Saturday snippets: 29th December 2018

By | Category: Travel news

The Christmas shutdown into Paddington is due to the electrification of the line when these 125’s will soon disappear to be replaced by Hitachi electric trains

For travellers it has been an odd year. As the uncertainty of Brexit rolls closer there is anecdotal evidence that some people are deterred from holiday in EU countries next summer yet research suggests we aren’t bothered. Whatever happens it looks as though it will be possible to travel and move freely within the EU area for another year or so.

That is unlike travel in the UK when the Christmas period has been beset by more engineering works than I can remember in a long time. Trying to get to London after Boxing Day this week for the re-opening of offices on the 27th was an almost impossibility from East Anglia, Wales and the South West of England if you wanted to go by train. It is often said that the reason there is so much engineering at the time of the year is because it is quiet. Is that really the case? It is one of the busiest times at our airports so do all those people drive? Or merely stay away until the lines re-open?

After Boxing Day, you feel as though you need to get out and about to try and walk off some of the Christmas festival excesses. A walk in the countryside is free but try wandering around some of the heritage sites and you’ll find many closed for Christmas and Boxing Days and some are also closed on Christmas Eve and New Year’s Day. Why? Many unmanned sites are free to visit in the winter so why couldn’t the custodians just unlock the gates and late people view the sites as they seek a walk after lunch or a morning stroll on New Year’s Day to clear the old year out of their systems? I have to confess our local castle grounds were open for people to walk around and over thirty took advantage of it on Boxing Day. How did they manage to get in? I have the key!

Another place that people like to walk is in the Scottish Cairngorms.  For those where the walk is too much there is CairnGorm Mountain’s funicular railway. Or there was. It has been out of action since the end of September and now we are told it won’t be running for much longer. Given that the skiing season is open in the Highlands this may deter some since the railway is used by 300,000 people a year, a large number of those using in winter. Repairers have been delayed due to bad weather and they still have to work out how to mend it. In the meantime all local businesses are up and running and awaiting your visit. You’ll just have to walk or find another method of transport to save your legs!

After the drone incident at Gatwick, the government announced that detection systems are now able to be deployed throughout the UK to combat the threat of drones. The argument will continue over why they couldn’t be installed earlier. From next November (why not earlier?) all drones weighing more than 250 grams will have to be registered. My question remains. Criminals are unlikely to register so how does the government plan to cope with that. The UK is not alone in installing significant anti-drone equipment. Australia will install (starting next month) sensors to automatically identify the aircraft and their pilots. And it will also register drone users.
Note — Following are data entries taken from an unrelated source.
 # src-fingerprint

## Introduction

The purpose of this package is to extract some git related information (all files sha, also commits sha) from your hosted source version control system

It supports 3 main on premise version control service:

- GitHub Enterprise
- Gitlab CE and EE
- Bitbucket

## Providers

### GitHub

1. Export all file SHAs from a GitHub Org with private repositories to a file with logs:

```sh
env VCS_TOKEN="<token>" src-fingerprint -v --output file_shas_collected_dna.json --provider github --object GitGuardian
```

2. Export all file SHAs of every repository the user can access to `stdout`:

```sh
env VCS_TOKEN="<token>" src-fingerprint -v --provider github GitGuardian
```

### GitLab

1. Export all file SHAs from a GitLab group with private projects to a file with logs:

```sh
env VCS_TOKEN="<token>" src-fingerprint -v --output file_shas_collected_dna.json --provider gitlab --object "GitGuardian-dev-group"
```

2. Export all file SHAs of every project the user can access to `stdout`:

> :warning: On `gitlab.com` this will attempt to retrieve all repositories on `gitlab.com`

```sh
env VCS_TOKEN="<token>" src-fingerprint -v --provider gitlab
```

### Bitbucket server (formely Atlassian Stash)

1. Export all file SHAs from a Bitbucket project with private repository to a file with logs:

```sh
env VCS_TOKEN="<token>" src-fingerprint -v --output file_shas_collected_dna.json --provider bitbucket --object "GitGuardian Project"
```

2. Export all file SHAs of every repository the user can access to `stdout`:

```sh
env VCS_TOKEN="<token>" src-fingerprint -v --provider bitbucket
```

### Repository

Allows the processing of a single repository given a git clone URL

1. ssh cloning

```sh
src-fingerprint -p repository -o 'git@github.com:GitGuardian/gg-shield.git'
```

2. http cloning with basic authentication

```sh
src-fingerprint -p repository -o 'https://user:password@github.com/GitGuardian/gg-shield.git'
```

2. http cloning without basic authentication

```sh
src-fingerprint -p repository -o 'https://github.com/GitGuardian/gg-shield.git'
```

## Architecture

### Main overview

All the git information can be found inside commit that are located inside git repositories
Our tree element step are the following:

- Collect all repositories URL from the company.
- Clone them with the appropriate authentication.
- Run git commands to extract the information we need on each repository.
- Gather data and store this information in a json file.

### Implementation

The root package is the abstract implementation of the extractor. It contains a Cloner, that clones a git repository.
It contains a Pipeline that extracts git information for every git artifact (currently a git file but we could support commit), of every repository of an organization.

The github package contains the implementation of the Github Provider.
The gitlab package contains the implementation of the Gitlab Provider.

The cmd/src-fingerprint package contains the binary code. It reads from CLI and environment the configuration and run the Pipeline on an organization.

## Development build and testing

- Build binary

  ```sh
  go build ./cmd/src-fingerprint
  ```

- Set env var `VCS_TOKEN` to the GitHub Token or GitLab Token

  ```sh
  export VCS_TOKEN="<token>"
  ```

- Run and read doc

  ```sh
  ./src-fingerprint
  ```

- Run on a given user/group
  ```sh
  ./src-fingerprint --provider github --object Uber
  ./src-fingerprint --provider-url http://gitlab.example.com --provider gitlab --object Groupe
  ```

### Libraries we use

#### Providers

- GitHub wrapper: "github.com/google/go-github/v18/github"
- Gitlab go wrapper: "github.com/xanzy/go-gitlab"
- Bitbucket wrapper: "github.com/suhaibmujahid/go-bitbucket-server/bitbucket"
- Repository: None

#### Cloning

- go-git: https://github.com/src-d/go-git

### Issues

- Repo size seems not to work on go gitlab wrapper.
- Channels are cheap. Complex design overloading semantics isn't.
Staying in Australia, there is no way that sailing would attract a hundred thousand people but in Sydney, six times that number turned out on Boxing Day to see the running of the 74th Sydney-Hobart yacht race. (It was won by Wild Oats XI for the ninth time.) Being in Sydney to watch the dozens and dozens of yachts  sailing on the harbour as they are seemingly pestered by an even greater fleet of onlookers and spectators is one of the great scenes for anyone lucky to have been there on the day.  I have managed to see it once or twice and it isn’t a scene you’ll forget easily. But then neither is the sight on the same harbour when Sydney sees in the new year. On that evening the numbers will double and treble over those for Boxing Day.

France 24 had a brief news story earlier this week pointing out that the Louvre is hoping that 10 million people will have passed through its doors during 2018. To me that wouldn’t be surprising given that the Louvre is possibly the most famous museum in the world and a must for visitors. What surprised me was when the reporter said that only 29% of the visitors were French. It is overseas visitors that make up the vast number of visitors. Why not that any French? One answer is because the French are put off by the crowds and the impossibility of seeing all the exhibits in one visit.

volcanos may look intriguing but they are dangerous. Should tourists be allowed to get so close that they can be in danger?

No sooner had there been warnings about the danger of volcano tourism – the practice of visiting live volcanoes to witness the dazzling colours and extreme power unleashed – than Indonesia was beset by an underground volcano that caused a tsunami which killed over 430. Almost at the same time, Mt Etna on the Italian island of Sicily began erupting and covered nearby villages with ash. An earthquake followed. Given disasters like this it show how dangerous volcanic eruptions can be and why people should only venture as far as the local law enforcement authorities allow. Bear in mind your travel insurance will probably not cover you either.

Finally, may I wish all our readers a very happy new year and may 2019 bring all you want of it. The problem with that is that we don’t know what Brexit will bring the traveller and holidaymaker. All we know is that Chris Graying, the Transport Secretary, has told us that we can ‘book with confidence’ if the UK leaves the EU with a no-deal agreement for there is a proposed agreement that for a period of twelve months all will remain as it is at the moment with regard to flights and flight access. As for what 2020 might bring, maybe I’ll know more when I write this section next year.